The linked benchmark is flawed, as dlubarov noted above. I wanted to note that it is easy to write a flawed benchmark. And in this case, benchmarks are unhelpful, because my major lament is not efficiency or lack thereof, it is the lack of any new features or any consideration to any of the other pain points that exist on the Web today.

> doesn't mean all benchmarks are unhelpful

Didn't mean to imply that, although I can see how it could be read that way. Rest assured, I only believe benchmarks are unhelpful here. Oftentimes a benchmark is the best way to quantify usability, such as DoYouEvenBench (http://www.petehunt.net/react/tastejs/benchmark.html)

> backpedalling

I won't backpedal. This is important, actually, because the name it's given lends it some intrinsic hype. Let's say you're Google, and you're pushing a web standard that benefits you more than anyone else. What's more likely to be adopted, "HTTP/1.2" or "HTTP/2" ? It is important, in my opinion.

1 comments

> The linked benchmark is flawed, as dlubarov noted above.

No, I already replied to him.

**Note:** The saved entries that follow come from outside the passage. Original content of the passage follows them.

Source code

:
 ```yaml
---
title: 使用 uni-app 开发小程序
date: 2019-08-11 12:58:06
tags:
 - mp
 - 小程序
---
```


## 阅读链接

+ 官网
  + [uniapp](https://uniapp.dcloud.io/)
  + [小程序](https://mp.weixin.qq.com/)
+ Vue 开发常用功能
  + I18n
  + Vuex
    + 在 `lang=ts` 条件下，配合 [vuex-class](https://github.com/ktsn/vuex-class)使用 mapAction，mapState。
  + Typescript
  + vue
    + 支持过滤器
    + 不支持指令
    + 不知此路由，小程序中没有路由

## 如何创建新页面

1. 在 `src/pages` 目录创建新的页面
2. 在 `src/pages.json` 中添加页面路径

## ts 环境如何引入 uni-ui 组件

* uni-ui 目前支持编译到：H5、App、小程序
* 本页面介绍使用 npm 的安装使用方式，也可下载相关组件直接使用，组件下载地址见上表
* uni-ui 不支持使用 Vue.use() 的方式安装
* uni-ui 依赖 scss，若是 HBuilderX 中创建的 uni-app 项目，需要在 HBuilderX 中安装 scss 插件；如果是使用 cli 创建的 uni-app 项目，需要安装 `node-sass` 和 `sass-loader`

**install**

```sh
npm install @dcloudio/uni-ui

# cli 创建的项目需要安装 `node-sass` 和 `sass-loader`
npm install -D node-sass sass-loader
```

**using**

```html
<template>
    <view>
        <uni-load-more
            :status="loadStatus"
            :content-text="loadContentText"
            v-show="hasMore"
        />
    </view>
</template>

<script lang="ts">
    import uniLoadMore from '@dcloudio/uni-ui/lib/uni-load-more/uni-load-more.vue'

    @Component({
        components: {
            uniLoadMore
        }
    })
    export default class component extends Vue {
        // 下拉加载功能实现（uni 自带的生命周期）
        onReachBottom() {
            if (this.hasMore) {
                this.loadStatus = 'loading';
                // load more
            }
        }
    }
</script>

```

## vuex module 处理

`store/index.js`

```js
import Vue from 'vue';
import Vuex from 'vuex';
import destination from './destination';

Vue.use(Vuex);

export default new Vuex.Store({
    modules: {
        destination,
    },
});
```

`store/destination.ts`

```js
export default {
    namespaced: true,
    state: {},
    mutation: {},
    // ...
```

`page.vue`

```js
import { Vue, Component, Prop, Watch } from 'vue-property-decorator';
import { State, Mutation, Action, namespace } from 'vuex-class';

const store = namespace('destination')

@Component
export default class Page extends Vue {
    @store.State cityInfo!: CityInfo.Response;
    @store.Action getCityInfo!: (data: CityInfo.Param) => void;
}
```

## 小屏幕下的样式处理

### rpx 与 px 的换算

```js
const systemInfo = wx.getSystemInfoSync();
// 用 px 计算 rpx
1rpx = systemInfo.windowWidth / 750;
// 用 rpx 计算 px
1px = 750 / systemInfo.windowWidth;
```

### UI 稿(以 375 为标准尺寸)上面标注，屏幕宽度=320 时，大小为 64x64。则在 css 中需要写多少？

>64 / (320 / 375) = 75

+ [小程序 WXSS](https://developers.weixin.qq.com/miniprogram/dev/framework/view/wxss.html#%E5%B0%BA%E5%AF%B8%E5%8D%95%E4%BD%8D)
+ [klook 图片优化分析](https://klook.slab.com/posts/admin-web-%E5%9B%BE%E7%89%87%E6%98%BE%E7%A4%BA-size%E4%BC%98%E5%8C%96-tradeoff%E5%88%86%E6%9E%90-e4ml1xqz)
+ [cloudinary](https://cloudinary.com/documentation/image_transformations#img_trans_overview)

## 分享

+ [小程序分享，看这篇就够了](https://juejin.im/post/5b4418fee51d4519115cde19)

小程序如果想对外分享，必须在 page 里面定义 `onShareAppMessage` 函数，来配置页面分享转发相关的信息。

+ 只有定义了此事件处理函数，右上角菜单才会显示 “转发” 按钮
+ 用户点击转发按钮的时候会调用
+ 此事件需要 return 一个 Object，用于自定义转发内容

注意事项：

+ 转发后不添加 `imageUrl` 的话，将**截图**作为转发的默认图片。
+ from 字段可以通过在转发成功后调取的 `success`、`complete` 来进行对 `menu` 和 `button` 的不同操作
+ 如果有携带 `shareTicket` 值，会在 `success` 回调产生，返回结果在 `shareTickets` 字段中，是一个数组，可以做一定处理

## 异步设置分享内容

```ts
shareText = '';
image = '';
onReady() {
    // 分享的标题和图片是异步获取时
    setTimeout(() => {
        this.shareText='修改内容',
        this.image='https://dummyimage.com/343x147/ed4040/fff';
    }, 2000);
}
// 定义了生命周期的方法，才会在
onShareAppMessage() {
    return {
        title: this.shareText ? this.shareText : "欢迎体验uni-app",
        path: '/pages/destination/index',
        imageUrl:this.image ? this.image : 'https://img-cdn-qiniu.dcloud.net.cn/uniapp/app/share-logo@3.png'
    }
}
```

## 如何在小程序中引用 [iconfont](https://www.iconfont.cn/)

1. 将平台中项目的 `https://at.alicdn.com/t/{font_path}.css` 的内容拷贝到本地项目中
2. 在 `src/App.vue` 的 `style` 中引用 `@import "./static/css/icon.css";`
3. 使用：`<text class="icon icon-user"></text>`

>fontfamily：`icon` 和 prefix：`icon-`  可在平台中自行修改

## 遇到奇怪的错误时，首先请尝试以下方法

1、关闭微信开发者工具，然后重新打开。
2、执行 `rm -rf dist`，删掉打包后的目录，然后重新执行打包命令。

You and him should spend some time looking at the Chrome network console visiting some of the top500 sites. It is very common for sites to be exactly like that: tons of small requests for small resources.

Okay. Fair enough. I concede that efficiency is important and that SPDY / HTTP/2 can improve upon it. But I don't believe that this is worth the hype because the exposed featureset is otherwise tiny. Efficiency is cool, yes, but I'm personally waiting until HTTP/3 fixes the other wrong things with the Internet before I implement anything. I think the amount of effort that goes into this is not worth the result. Why include tons of small resources on your page if they're not necessary? Why revamp a protocol entirely if all you have to do is stop including tons of small resources?
> Okay. Fair enough. I concede that efficiency is important and that SPDY / HTTP/2 can improve upon it.

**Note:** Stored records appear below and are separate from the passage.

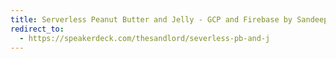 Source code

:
 ```yaml
---
title: Serverless Peanut Butter and Jelly - GCP and Firebase by Sandeep Dinesh
redirect_to:
  - https://speakerdeck.com/thesandlord/severless-pb-and-j
---
```

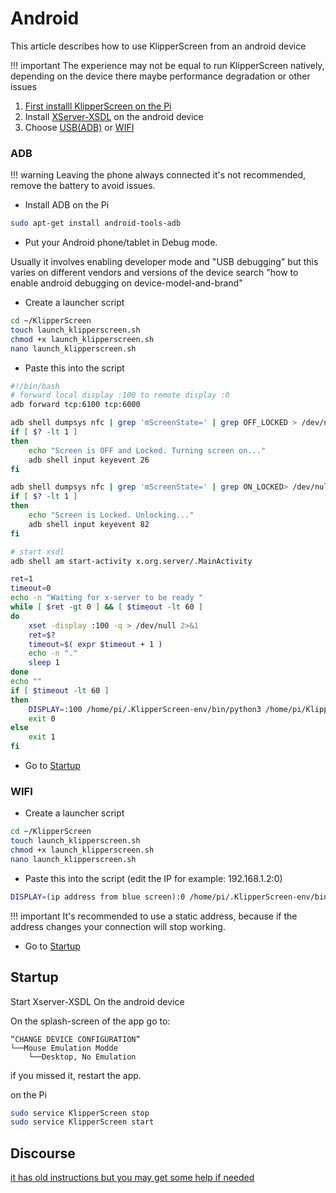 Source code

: # Android

This article describes how to use KlipperScreen from an android device

!!! important
    The experience may not be equal to run KlipperScreen natively,
    depending on the device there maybe performance degradation or other issues

1. [First installl KlipperScreen on the Pi](Installation.md)
2. Install [XServer-XSDL](https://play.google.com/store/apps/details?id=x.org.server) on the android device
3. Choose [USB(ADB)](#adb) or [WIFI](#wifi)

### ADB

!!! warning
    Leaving the phone always connected it's not recommended, remove the battery to avoid issues.

* Install ADB on the Pi
```bash
sudo apt-get install android-tools-adb
```
* Put your Android phone/tablet in Debug mode.

Usually it involves enabling developer mode and "USB debugging" but this varies on different vendors and versions of the device
search "how to enable android debugging on device-model-and-brand"

* Create a launcher script

```bash
cd ~/KlipperScreen
touch launch_klipperscreen.sh
chmod +x launch_klipperscreen.sh
nano launch_klipperscreen.sh
```

* Paste this into the script
```bash
#!/bin/bash
# forward local display :100 to remote display :0
adb forward tcp:6100 tcp:6000

adb shell dumpsys nfc | grep 'mScreenState=' | grep OFF_LOCKED > /dev/null 2>&1
if [ $? -lt 1 ]
then
    echo "Screen is OFF and Locked. Turning screen on..."
    adb shell input keyevent 26
fi

adb shell dumpsys nfc | grep 'mScreenState=' | grep ON_LOCKED> /dev/null 2>&1
if [ $? -lt 1 ]
then
    echo "Screen is Locked. Unlocking..."
    adb shell input keyevent 82
fi

# start xsdl
adb shell am start-activity x.org.server/.MainActivity

ret=1
timeout=0
echo -n "Waiting for x-server to be ready "
while [ $ret -gt 0 ] && [ $timeout -lt 60 ]
do
    xset -display :100 -q > /dev/null 2>&1
    ret=$?
    timeout=$( expr $timeout + 1 )
    echo -n "."
    sleep 1
done
echo ""
if [ $timeout -lt 60 ]
then
    DISPLAY=:100 /home/pi/.KlipperScreen-env/bin/python3 /home/pi/KlipperScreen/screen.py
    exit 0
else
    exit 1
fi
```
* Go to [Startup](#startup)

### WIFI

* Create a launcher script

```bash
cd ~/KlipperScreen
touch launch_klipperscreen.sh
chmod +x launch_klipperscreen.sh
nano launch_klipperscreen.sh
```

* Paste this into the script (edit the IP for example: 192.168.1.2:0)
```bash
DISPLAY=(ip address from blue screen):0 /home/pi/.KlipperScreen-env/bin/python3 /home/pi/KlipperScreen/screen.py
```

!!! important
    It's recommended to use a static address, because if the address changes your connection will stop working.

* Go to [Startup](#startup)

## Startup

Start Xserver-XSDL On the android device

On the splash-screen of the app go to:
```
“CHANGE DEVICE CONFIGURATION”
└──Mouse Emulation Modde
    └──Desktop, No Emulation
```
if you missed it, restart the app.

on the Pi
```bash
sudo service KlipperScreen stop
sudo service KlipperScreen start
```

## Discourse

[it has old instructions but you may get some help if needed](https://klipper.discourse.group/t/how-to-klipperscreen-on-android-smart-phones/1196)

Great, I appreciate you recognize this.

> Why include tons of small resources on your page if they're not necessary?

But it _is_ necessary. In every single of the examples I gave in my reply to dlubarov, it is necessary:

- There are 100+ small images, icons, etc and all are displayed on the nytimes.com homepage.

- All of the thumbnail pictures of ebay items on a listing are displayed to the user.

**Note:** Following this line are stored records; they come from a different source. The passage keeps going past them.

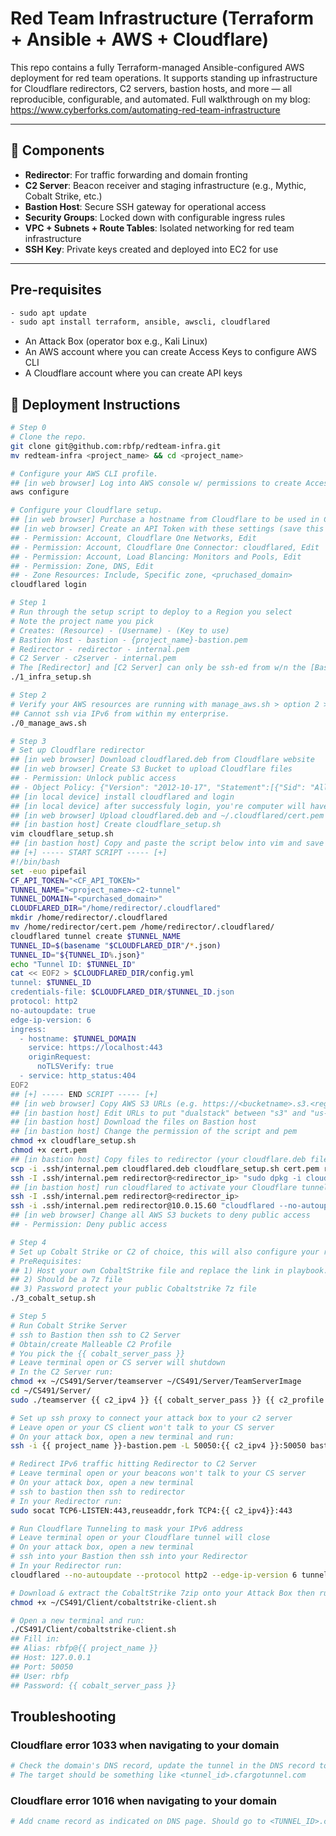 # Red Team Infrastructure (Terraform + Ansible + AWS + Cloudflare)

This repo contains a fully Terraform-managed Ansible-configured AWS deployment for red team operations. It supports standing up infrastructure for Cloudflare redirectors, C2 servers, bastion hosts, and more — all reproducible, configurable, and automated. Full walkthrough on my blog: https://www.cyberforks.com/automating-red-team-infrastructure

---

## 🧩 Components

- **Redirector**: For traffic forwarding and domain fronting
- **C2 Server**: Beacon receiver and staging infrastructure (e.g., Mythic, Cobalt Strike, etc.)
- **Bastion Host**: Secure SSH gateway for operational access
- **Security Groups**: Locked down with configurable ingress rules
- **VPC + Subnets + Route Tables**: Isolated networking for red team infrastructure
- **SSH Key**: Private keys created and deployed into EC2 for use

---

## Pre-requisites
```bash
- sudo apt update
- sudo apt install terraform, ansible, awscli, cloudflared
```
- An Attack Box (operator box e.g., Kali Linux)
- An AWS account where you can create Access Keys to configure AWS CLI
- A Cloudflare account where you can create API keys


## 🚀 Deployment Instructions

```bash
# Step 0
# Clone the repo.
git clone git@github.com:rbfp/redteam-infra.git
mv redteam-infra <project_name> && cd <project_name>

# Configure your AWS CLI profile.
## [in web browser] Log into AWS console w/ permissions to create Access Keys and create a user to have PowerUser permissions.
aws configure

# Configure your Cloudflare setup.
## [in web browser] Purchase a hostname from Cloudflare to be used in Cloudflare.
## [in web browser] Create an API Token with these settings (save this API token):
## - Permission: Account, Cloudflare One Networks, Edit
## - Permission: Account, Cloudflare One Connector: cloudflared, Edit
## - Permission: Account, Load Blancing: Monitors and Pools, Edit
## - Permission: Zone, DNS, Edit
## - Zone Resources: Include, Specific zone, <pruchased_domain>
cloudflared login

# Step 1
# Run through the setup script to deploy to a Region you select
# Note the project name you pick
# Creates: (Resource) - (Username) - (Key to use)
# Bastion Host - bastion - {project_name}-bastion.pem
# Redirector - redirector - internal.pem
# C2 Server - c2server - internal.pem
# The [Redirector] and [C2 Server] can only be ssh-ed from w/n the [Bastion Host]
./1_infra_setup.sh

# Step 2
# Verify your AWS resources are running with manage_aws.sh > option 2 > [type your region]
## Cannot ssh via IPv6 from within my enterprise.
./0_manage_aws.sh

# Step 3
# Set up Cloudflare redirector
## [in web browser] Download cloudflared.deb from Cloudflare website
## [in web browser] Create S3 Bucket to upload Cloudflare files
## - Permission: Unlock public access
## - Object Policy: {"Version": "2012-10-17", "Statement":[{"Sid": "AllowPublicRead","Effect": "Allow","Principal": "*","Action": "s3:GetObject","Resource": "arn:aws:s3:::<bucket_name>/*"}]}
## [in local device] install cloudflared and login
## [in local device] after successfuly login, you're computer will have a ~/.cloudflared/cert.pem file
## [in web browser] Upload cloudflared.deb and ~/.cloudflared/cert.pem
## [in bastion host] Create cloudflare_setup.sh
vim cloudflare_setup.sh
## [in bastion host] Copy and paste the script below into vim and save
## [+] ----- START SCRIPT ----- [+]
#!/bin/bash
set -euo pipefail
CF_API_TOKEN="<CF_API_TOKEN>"
TUNNEL_NAME="<project_name>-c2-tunnel"
TUNNEL_DOMAIN="<purchased_domain>"
CLOUDFLARED_DIR="/home/redirector/.cloudflared"
mkdir /home/redirector/.cloudflared
mv /home/redirector/cert.pem /home/redirector/.cloudflared/
cloudflared tunnel create $TUNNEL_NAME
TUNNEL_ID=$(basename "$CLOUDFLARED_DIR"/*.json)
TUNNEL_ID="${TUNNEL_ID%.json}"
echo "Tunnel ID: $TUNNEL_ID"
cat << EOF2 > $CLOUDFLARED_DIR/config.yml
tunnel: $TUNNEL_ID
credentials-file: $CLOUDFLARED_DIR/$TUNNEL_ID.json
protocol: http2
no-autoupdate: true
edge-ip-version: 6
ingress:
  - hostname: $TUNNEL_DOMAIN
    service: https://localhost:443
    originRequest:
      noTLSVerify: true
  - service: http_status:404
EOF2
## [+] ----- END SCRIPT ----- [+]
## [in web browser] Copy AWS S3 URLs (e.g. https://<bucketname>.s3.<region>.amazonaws.com/cert.pem)
## [in bastion host] Edit URLs to put "dualstack" between "s3" and "us-east-1" (or w/e region) (e.g. https://bucketname.s3.dualstack.us-east-1.amazonaws.com/cert.pem)
## [in bastion host] Download the files on Bastion host
## [in bastion host] Change the permission of the script and pem
chmod +x cloudflare_setup.sh
chmod +x cert.pem
## [in bastion host] Copy files to redirector (your cloudflare.deb filename may be different depending on arch & ver)
scp -i .ssh/internal.pem cloudflared.deb cloudflare_setup.sh cert.pem redirector@<redirector_ip>:~
ssh -I .ssh/internal.pem redirector@<redirector_ip> "sudo dpkg -i cloudflared.deb && ./cloudflare_setup.sh"
## [in bastion host] run cloudflared to activate your Cloudflare tunnel
ssh -I .ssh/internal.pem redirector@<redirector_ip>
ssh -i .ssh/internal.pem redirector@10.0.15.60 "cloudflared --no-autoupdate --protocol http2 --edge-ip-version 6 tunnel run 'soc-east-1-c2-tunnel'" &
## [in web browser] Change all AWS S3 buckets to deny public access
## - Permission: Deny public access

# Step 4
# Set up Cobalt Strike or C2 of choice, this will also configure your redirector for CS
# PreRequisites:
## 1) Host your own CobaltStrike file and replace the link in playbook.yml with your link
## 2) Should be a 7z file
## 3) Password protect your public Cobaltstrike 7z file
./3_cobalt_setup.sh

# Step 5
# Run Cobalt Strike Server 
# ssh to Bastion then ssh to C2 Server
# Obtain/create Malleable C2 Profile
# You pick the {{ cobalt_server_pass }}
# Leave terminal open or CS server will shutdown
# In the C2 Server run:
chmod +x ~/CS491/Server/teamserver ~/CS491/Server/TeamServerImage
cd ~/CS491/Server/
sudo ./teamserver {{ c2_ipv4 }} {{ cobalt_server_pass }} {{ c2_profile }}

# Set up ssh proxy to connect your attack box to your c2 server
# Leave open or your CS client won't talk to your CS server
# On your attack box, open a new terminal and run:
ssh -i {{ project_name }}-bastion.pem -L 50050:{{ c2_ipv4 }}:50050 bastion@{{bastion-ipv6}}

# Redirect IPv6 traffic hitting Redirector to C2 Server
# Leave terminal open or your beacons won't talk to your CS server
# On your attack box, open a new terminal
# ssh to bastion then ssh to redirector
# In your Redirector run:
sudo socat TCP6-LISTEN:443,reuseaddr,fork TCP4:{{ c2_ipv4}}:443

# Run Cloudflare Tunneling to mask your IPv6 address
# Leave terminal open or your Cloudflare tunnel will close
# On your attack box, open a new terminal
# ssh into your Bastion then ssh into your Redirector
# In your Redirector run:
cloudflared --no-autoupdate --protocol http2 --edge-ip-version 6 tunnel run "{{ project_name }}-c2-tunnel"

# Download & extract the CobaltStrike 7zip onto your Attack Box then run:
chmod +x ~/CS491/Client/cobaltstrike-client.sh

# Open a new terminal and run:
./CS491/Client/cobaltstrike-client.sh
## Fill in:
## Alias: rbfp@{{ project_name }}
## Host: 127.0.0.1
## Port: 50050
## User: rbfp
## Password: {{ cobalt_server_pass }}
```
## Troubleshooting
### Cloudflare error 1033 when navigating to your domain
```bash
# Check the domain's DNS record, update the tunnel in the DNS record to an Active tunnel. 
# The target should be something like <tunnel_id>.cfargotunnel.com
```
### Cloudflare error 1016 when navigating to your domain
```bash
# Add cname record as indicated on DNS page. Should go to <TUNNEL_ID>.cfargotunnel.com
```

- The 50+ maps tiles downloaded when browsing Google Maps are all necessary.

- Etc

You seem to fail to realize that in 2015, not every web page can be dumbed down to a blob of static HTML and no more than 2-3 images. The modern web is complex. We needed a protocol that can serve it efficiently.

It's not just web _pages_, either. Many people spend their days working in web applications, which HTTP/2 helps tremendously.